In the entries below, find the line containing "(3d6) danni da". Write out that line and all lines after it, exactly, and nothing else.

** Supplied entries follows **

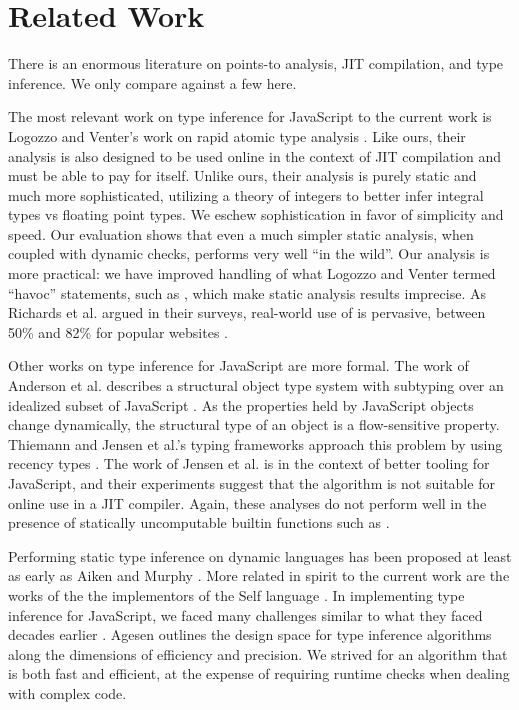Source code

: \section{Related Work}
\label{sec:related-work}

There is an enormous literature on points-to analysis, JIT compilation, and
type inference. We only compare against a few here.

The most relevant work on type inference for JavaScript to the current work is
Logozzo and Venter's work on rapid atomic type analysis \cite{Logozzo10}.
Like ours, their analysis is also designed to be used online in the context of
JIT compilation and must be able to pay for itself. Unlike ours, their
analysis is purely static and much more sophisticated, utilizing a theory of
integers to better infer integral types vs floating point types. We eschew
sophistication in favor of simplicity and speed. Our evaluation shows that
even a much simpler static analysis, when coupled with dynamic checks, performs
very well ``in the wild''.
Our analysis is more
practical: we have improved handling of what Logozzo and Venter termed ``havoc''
statements, such as , which make static analysis results
imprecise. As Richards et al. argued in their surveys, real-world use of
 is pervasive, between 50\% and 82\% for popular websites
\cite{Richards11, Richards10}.

Other works on type inference for JavaScript are more formal. The work of
Anderson et al. describes a structural object type system with subtyping over
an idealized subset of JavaScript \cite{Anderson05}. As the properties held
by JavaScript objects change dynamically,
the structural type of an object is a flow-sensitive property. Thiemann
and Jensen et al.'s typing frameworks approach this problem by using recency
types \cite{Thiemann05, Jensen09}. The work of Jensen et al. is in the context
of better tooling for JavaScript, and their experiments suggest that the
algorithm is not suitable for online use in a JIT compiler. Again, these
analyses do not perform well in the presence of statically uncomputable
builtin functions such as .

Performing static type inference on dynamic languages has been proposed at
least as early as Aiken and Murphy \cite{Aiken91}. More related in spirit to
the current work are the works of the the implementors of the Self language
\cite{Ungar87}. In implementing type inference for JavaScript, we faced many
challenges similar to what they faced decades earlier \cite{Ungar92,
  Agesen94}. Agesen outlines the design space for type inference algorithms
along the dimensions of efficiency and precision. We strived for an
algorithm that is both fast and efficient, at the expense of requiring
runtime checks when dealing with complex code.

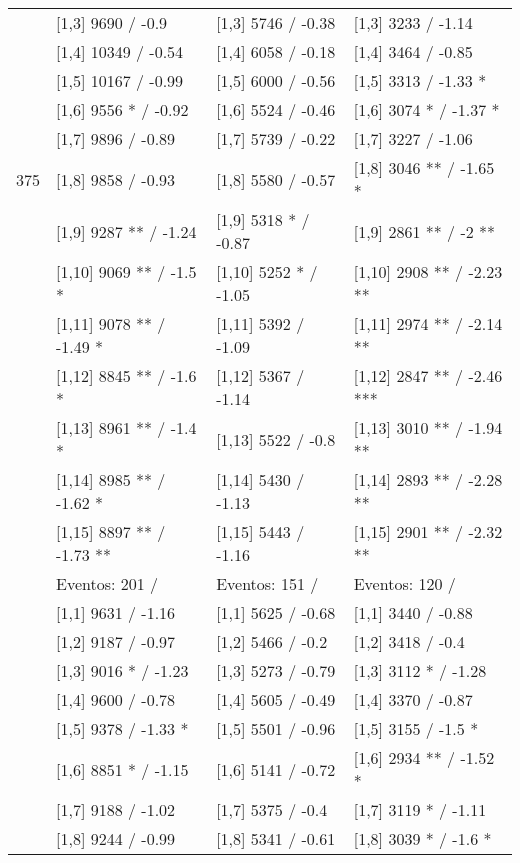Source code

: \begin{table}
\begin{tabular}[t]{llll}
 & {}[1,3] 9690  / -0.9 & {}[1,3] 5746  / -0.38 & {}[1,3] 3233  / -1.14\\
\addlinespace
 & {}[1,4] 10349  / -0.54 & {}[1,4] 6058  / -0.18 & {}[1,4] 3464  / -0.85\\
 & {}[1,5] 10167  / -0.99 & {}[1,5] 6000  / -0.56 & {}[1,5] 3313  / -1.33 *\\
 & {}[1,6] 9556 * / -0.92 & {}[1,6] 5524  / -0.46 & {}[1,6] 3074 * / -1.37 *\\
 & {}[1,7] 9896  / -0.89 & {}[1,7] 5739  / -0.22 & {}[1,7] 3227  / -1.06\\
375 & {}[1,8] 9858  / -0.93 & {}[1,8] 5580  / -0.57 & {}[1,8] 3046 ** / -1.65 *\\
\addlinespace
 & {}[1,9] 9287 ** / -1.24 & {}[1,9] 5318 * / -0.87 & {}[1,9] 2861 ** / -2 **\\
 & {}[1,10] 9069 ** / -1.5 * & {}[1,10] 5252 * / -1.05 & {}[1,10] 2908 ** / -2.23 **\\
 & {}[1,11] 9078 ** / -1.49 * & {}[1,11] 5392  / -1.09 & {}[1,11] 2974 ** / -2.14 **\\
 & {}[1,12] 8845 ** / -1.6 * & {}[1,12] 5367  / -1.14 & {}[1,12] 2847 ** / -2.46 ***\\
 & {}[1,13] 8961 ** / -1.4 * & {}[1,13] 5522  / -0.8 & {}[1,13] 3010 ** / -1.94 **\\
\addlinespace
 & {}[1,14] 8985 ** / -1.62 * & {}[1,14] 5430  / -1.13 & {}[1,14] 2893 ** / -2.28 **\\
 & {}[1,15] 8897 ** / -1.73 ** & {}[1,15] 5443  / -1.16 & {}[1,15] 2901 ** / -2.32 **\\
 & Eventos:  201 / & Eventos:  151 / & Eventos:  120 /\\
 & {}[1,1] 9631  / -1.16 & {}[1,1] 5625  / -0.68 & {}[1,1] 3440  / -0.88\\
 & {}[1,2] 9187  / -0.97 & {}[1,2] 5466  / -0.2 & {}[1,2] 3418  / -0.4\\
\addlinespace
 & {}[1,3] 9016 * / -1.23 & {}[1,3] 5273  / -0.79 & {}[1,3] 3112 * / -1.28\\
 & {}[1,4] 9600  / -0.78 & {}[1,4] 5605  / -0.49 & {}[1,4] 3370  / -0.87\\
 & {}[1,5] 9378  / -1.33 * & {}[1,5] 5501  / -0.96 & {}[1,5] 3155  / -1.5 *\\
 & {}[1,6] 8851 * / -1.15 & {}[1,6] 5141  / -0.72 & {}[1,6] 2934 ** / -1.52 *\\
 & {}[1,7] 9188  / -1.02 & {}[1,7] 5375  / -0.4 & {}[1,7] 3119 * / -1.11\\
\addlinespace
500 & {}[1,8] 9244  / -0.99 & {}[1,8] 5341  / -0.61 & {}[1,8] 3039 * / -1.6 *\\

\end{tabular}
\end{table}
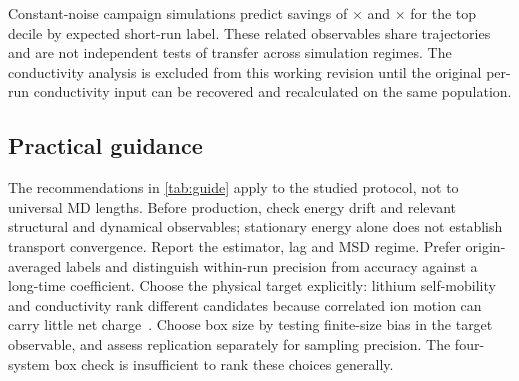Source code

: \documentclass[preprint,12pt]{elsarticle}
\begin{document}
Constant-noise campaign simulations predict savings of $\times$\genTfsiSaving{} and
$\times$\genLiSaving{} for the top decile by expected short-run label. These related observables
share trajectories and are not independent tests of transfer across simulation regimes.
The conductivity analysis is excluded from this working revision until the original per-run
conductivity input can be recovered and recalculated on the same population.
\fi

\begin{table}[ht]
\centering
\caption{Results for the origin-averaged ion diffusivities at half the run length
\ifconductivityready and the platform's cluster conductivity\fi.
The population is one original label per screening system; noise comes from \nRep{} replica pairs.
Predicted: correlation implied by the measurement model. Allocation uses constant noise and
targets expected short-run labels.}\label{tab:general}
\resizebox{\textwidth}{!}{}
\end{table}

\subsection{Practical guidance}\label{sec:res-guide}
The recommendations in \cref{tab:guide} apply to the studied protocol, not to universal MD lengths.
Before production, check energy drift and relevant structural and dynamical observables;
stationary energy alone does not establish transport convergence. Report the estimator, lag and
MSD regime. Prefer origin-averaged labels and distinguish within-run precision from accuracy
against a long-time coefficient. Choose the physical target explicitly: lithium self-mobility
and conductivity rank different candidates because correlated ion motion can carry little net
charge~\cite{FranceLanord2019NernstEinstein}. Choose box size by testing finite-size bias in
the target observable, and assess replication separately for sampling precision. The four-system
box check is insufficient to rank these choices generally.
\end{document}
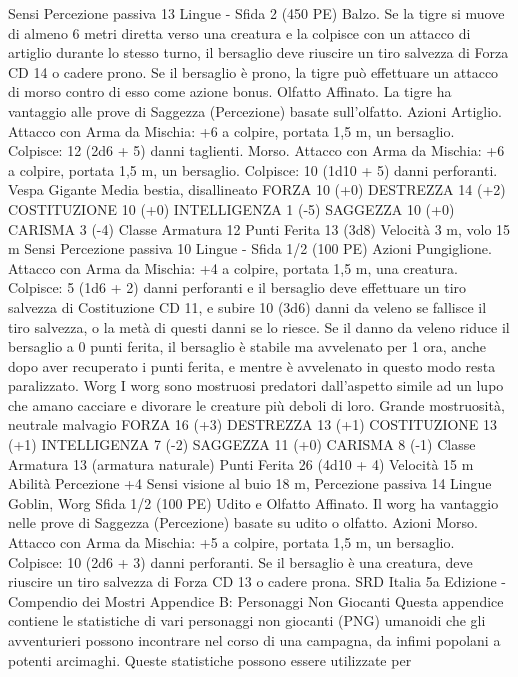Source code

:\begin{multicols}{2}
Sensi Percezione passiva 13
Lingue -
Sfida 2 (450 PE)
Balzo. Se la tigre si muove di almeno 6 metri diretta verso una
creatura e la colpisce con un attacco di artiglio durante lo stesso
turno, il bersaglio deve riuscire un tiro salvezza di Forza CD 14 o
cadere prono. Se il bersaglio è prono, la tigre può effettuare un
attacco di morso contro di esso come azione bonus.
Olfatto Affinato. La tigre ha vantaggio alle prove di Saggezza
(Percezione) basate sull’olfatto.
Azioni
Artiglio. Attacco con Arma da Mischia: +6 a colpire, portata 1,5
m, un bersaglio.
Colpisce: 12 (2d6 + 5) danni taglienti.
Morso. Attacco con Arma da Mischia: +6 a colpire, portata 1,5
m, un bersaglio.
Colpisce: 10 (1d10 + 5) danni perforanti.
Vespa Gigante
Media bestia, disallineato
FORZA 10 (+0)
DESTREZZA 14 (+2)
COSTITUZIONE 10 (+0)
INTELLIGENZA 1 (-5)
SAGGEZZA 10 (+0)
CARISMA 3 (-4)
Classe Armatura 12
Punti Ferita 13 (3d8)
Velocità 3 m, volo 15 m
Sensi Percezione passiva 10
Lingue -
Sfida 1/2 (100 PE)
Azioni
Pungiglione. Attacco con Arma da Mischia: +4 a colpire, portata
1,5 m, una creatura.
Colpisce: 5 (1d6 + 2) danni perforanti e il bersaglio deve
effettuare un tiro salvezza di Costituzione CD 11, e subire 10
(3d6) danni da veleno se fallisce il tiro salvezza, o la metà di
questi danni se lo riesce. Se il danno da veleno riduce il bersaglio
a 0 punti ferita, il bersaglio è stabile ma avvelenato per 1 ora,
anche dopo aver recuperato i punti ferita, e mentre è avvelenato
in questo modo resta paralizzato.
Worg
I worg sono mostruosi predatori dall’aspetto simile ad
un lupo che amano cacciare e divorare le creature più
deboli di loro.
Grande mostruosità, neutrale malvagio
FORZA 16 (+3)
DESTREZZA 13 (+1)
COSTITUZIONE 13 (+1)
INTELLIGENZA 7 (-2)
SAGGEZZA 11 (+0)
CARISMA 8 (-1)
Classe Armatura 13 (armatura naturale)
Punti Ferita 26 (4d10 + 4)
Velocità 15 m
Abilità Percezione +4
Sensi visione al buio 18 m, Percezione passiva 14
Lingue Goblin, Worg
Sfida 1/2 (100 PE)
Udito e Olfatto Affinato. Il worg ha vantaggio nelle prove di
Saggezza (Percezione) basate su udito o olfatto.
Azioni
Morso. Attacco con Arma da Mischia: +5 a colpire, portata 1,5
m, un bersaglio.
Colpisce: 10 (2d6 + 3) danni perforanti. Se il bersaglio è una
creatura, deve riuscire un tiro salvezza di Forza CD 13 o cadere
prona.
SRD Italia 5a Edizione - Compendio dei Mostri
Appendice B:
Personaggi Non
Giocanti
Questa appendice contiene le statistiche di vari
personaggi non giocanti (PNG) umanoidi che gli
avventurieri possono incontrare nel corso di una
campagna, da infimi popolani a potenti arcimaghi.
Queste statistiche possono essere utilizzate per

\end{multicols}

** End of Supplied entries **

**Answer to this exercise**
(3d6) danni da veleno se fallisce il tiro salvezza, o la metà di
questi danni se lo riesce. Se il danno da veleno riduce il bersaglio
a 0 punti ferita, il bersaglio è stabile ma avvelenato per 1 ora,
anche dopo aver recuperato i punti ferita, e mentre è avvelenato
in questo modo resta paralizzato.
Worg
I worg sono mostruosi predatori dall’aspetto simile ad
un lupo che amano cacciare e divorare le creature più
deboli di loro.
Grande mostruosità, neutrale malvagio
FORZA 16 (+3)
DESTREZZA 13 (+1)
COSTITUZIONE 13 (+1)
INTELLIGENZA 7 (-2)
SAGGEZZA 11 (+0)
CARISMA 8 (-1)
Classe Armatura 13 (armatura naturale)
Punti Ferita 26 (4d10 + 4)
Velocità 15 m
Abilità Percezione +4
Sensi visione al buio 18 m, Percezione passiva 14
Lingue Goblin, Worg
Sfida 1/2 (100 PE)
Udito e Olfatto Affinato. Il worg ha vantaggio nelle prove di
Saggezza (Percezione) basate su udito o olfatto.
Azioni
Morso. Attacco con Arma da Mischia: +5 a colpire, portata 1,5
m, un bersaglio.
Colpisce: 10 (2d6 + 3) danni perforanti. Se il bersaglio è una
creatura, deve riuscire un tiro salvezza di Forza CD 13 o cadere
prona.
SRD Italia 5a Edizione - Compendio dei Mostri
Appendice B:
Personaggi Non
Giocanti
Questa appendice contiene le statistiche di vari
personaggi non giocanti (PNG) umanoidi che gli
avventurieri possono incontrare nel corso di una
campagna, da infimi popolani a potenti arcimaghi.
Queste statistiche possono essere utilizzate per

\end{multicols}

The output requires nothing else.